[PROBLEM REQUIREMENTS] Beginning with the line that contains "2 Standard Validation", transcribe every line down to the end of the entries, exactly, and no other lines.

[DATASET RECORDS]

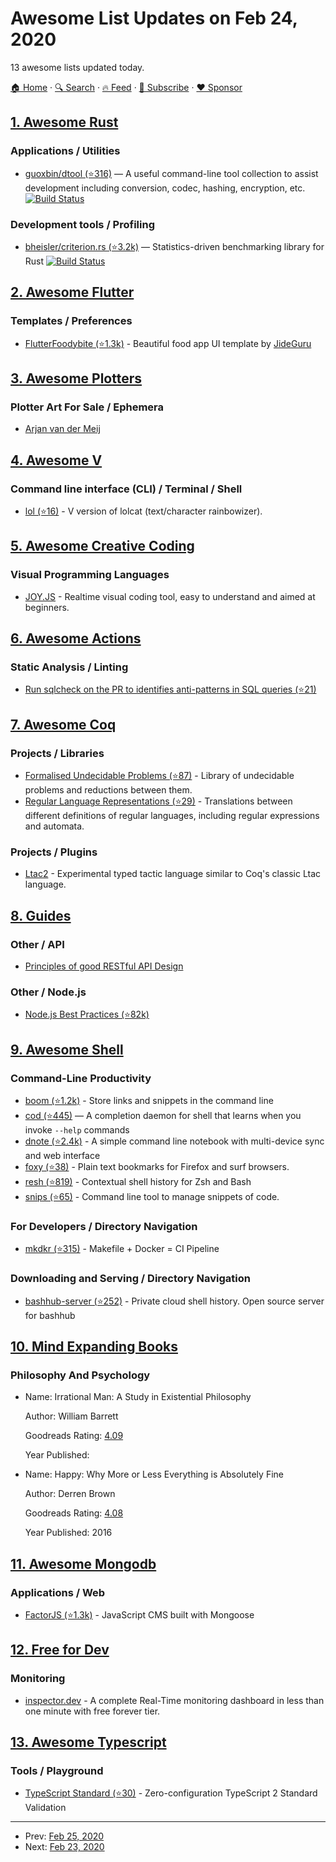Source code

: # Awesome List Updates on Feb 24, 2020

13 awesome lists updated today.

[🏠 Home](/README.md) · [🔍 Search](https://www.trackawesomelist.com/search/) · [🔥 Feed](https://www.trackawesomelist.com/rss.xml) · [📮 Subscribe](https://trackawesomelist.us17.list-manage.com/subscribe?u=d2f0117aa829c83a63ec63c2f&id=36a103854c) · [❤️  Sponsor](https://github.com/sponsors/theowenyoung)



## [1. Awesome Rust](/content/rust-unofficial/awesome-rust/README.md)

### Applications / Utilities

*   [guoxbin/dtool (⭐316)](https://github.com/guoxbin/dtool) — A useful command-line tool collection to assist development including conversion, codec, hashing, encryption, etc. [![Build Status](https://api.travis-ci.org/guoxbin/dtool.svg?branch=master)](https://travis-ci.org/guoxbin/dtool)

### Development tools / Profiling

*   [bheisler/criterion.rs (⭐3.2k)](https://github.com/bheisler/criterion.rs) — Statistics-driven benchmarking library for Rust [![Build Status](https://api.travis-ci.org/bheisler/criterion.rs.svg?branch=master)](https://travis-ci.org/bheisler/criterion.rs)

## [2. Awesome Flutter](/content/Solido/awesome-flutter/README.md)

### Templates / Preferences

*   [FlutterFoodybite (⭐1.3k)](https://github.com/JideGuru/FlutterFoodybite) <!--stargazers:JideGuru/FlutterFoodybite--> - Beautiful food app UI template by [JideGuru](https://github.com/JideGuru)

## [3. Awesome Plotters](/content/beardicus/awesome-plotters/README.md)

### Plotter Art For Sale / Ephemera

*   [Arjan van der Meij](https://dutchplottr.nl/en/)

## [4. Awesome V](/content/vlang/awesome-v/README.md)

### Command line interface (CLI) / Terminal / Shell

*   [lol (⭐16)](https://github.com/0xLeif/lol) - V version of lolcat (text/character rainbowizer).

## [5. Awesome Creative Coding](/content/terkelg/awesome-creative-coding/README.md)

### Visual Programming Languages

*   [JOY.JS](https://ncase.me/joy/) - Realtime visual coding tool, easy to understand and aimed at beginners.

## [6. Awesome Actions](/content/sdras/awesome-actions/README.md)

### Static Analysis / Linting

*   [Run sqlcheck on the PR to identifies anti-patterns in SQL queries (⭐21)](https://github.com/yokawasa/action-sqlcheck)

## [7. Awesome Coq](/content/coq-community/awesome-coq/README.md)

### Projects / Libraries

*   [Formalised Undecidable Problems (⭐87)](https://github.com/uds-psl/coq-library-undecidability) - Library of undecidable problems and reductions between them.
*   [Regular Language Representations (⭐29)](https://github.com/coq-community/reglang) - Translations between different definitions of regular languages, including regular expressions and automata.

### Projects / Plugins

*   [Ltac2](https://coq.inria.fr/refman/proof-engine/ltac2.html) - Experimental typed tactic language similar to Coq's classic Ltac language.

## [8. Guides](/content/NARKOZ/guides/README.md)

### Other / API

*   [Principles of good RESTful API
    Design](https://web.archive.org/web/20190315165355/https://www.codeplanet.io/principles-good-restful-api-design/)

### Other / Node.js

*   [Node.js Best Practices (⭐82k)](https://github.com/goldbergyoni/nodebestpractices#readme)

## [9. Awesome Shell](/content/alebcay/awesome-shell/README.md)

### Command-Line Productivity

*   [boom (⭐1.2k)](https://github.com/holman/boom) - Store links and snippets in the command line
*   [cod (⭐445)](https://github.com/dim-an/cod) — A completion daemon for shell that learns when you invoke `--help` commands
*   [dnote (⭐2.4k)](https://github.com/dnote/dnote) - A simple command line notebook with multi-device sync and web interface
*   [foxy (⭐38)](https://github.com/s-p-k/foxy) - Plain text bookmarks for Firefox and surf browsers.
*   [resh (⭐819)](https://github.com/curusarn/resh) - Contextual shell history for Zsh and Bash
*   [snips (⭐65)](https://github.com/srijanshetty/snips) - Command line tool to manage snippets of code.

### For Developers / Directory Navigation

*   [mkdkr (⭐315)](https://github.com/rosineygp/mkdkr) - Makefile + Docker = CI Pipeline

### Downloading and Serving / Directory Navigation

*   [bashhub-server (⭐252)](https://github.com/nicksherron/bashhub-server) - Private cloud shell history. Open source server for bashhub

## [10. Mind Expanding Books](/content/hackerkid/Mind-Expanding-Books/README.md)

### Philosophy And Psychology

- Name: Irrational Man: A Study in Existential Philosophy

  Author: William Barrett

  Goodreads Rating: [4.09](https://www.goodreads.com/book/show/83321.Irrational_Man)

  Year Published: 


- Name: Happy: Why More or Less Everything is Absolutely Fine

  Author: Derren Brown

  Goodreads Rating: [4.08](https://www.goodreads.com/book/show/30142270-happy)

  Year Published: 2016



## [11. Awesome Mongodb](/content/ramnes/awesome-mongodb/README.md)

### Applications / Web

*   [FactorJS (⭐1.3k)](https://github.com/fiction-com/factor) - JavaScript CMS built with Mongoose

## [12. Free for Dev](/content/ripienaar/free-for-dev/README.md)

### Monitoring

*   [inspector.dev](https://www.inspector.dev) - A complete Real-Time monitoring dashboard in less than one minute with free forever tier.

## [13. Awesome Typescript](/content/dzharii/awesome-typescript/README.md)

### Tools / Playground

*   [TypeScript Standard (⭐30)](https://github.com/e2tox/typescript-standard) - Zero-configuration TypeScript 2 Standard Validation

---

- Prev: [Feb 25, 2020](/content/2020/02/25/README.md)
- Next: [Feb 23, 2020](/content/2020/02/23/README.md)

[RESULT OF THIS EXERCISE]
*   [TypeScript Standard (⭐30)](https://github.com/e2tox/typescript-standard) - Zero-configuration TypeScript 2 Standard Validation

---

- Prev: [Feb 25, 2020](/content/2020/02/25/README.md)
- Next: [Feb 23, 2020](/content/2020/02/23/README.md)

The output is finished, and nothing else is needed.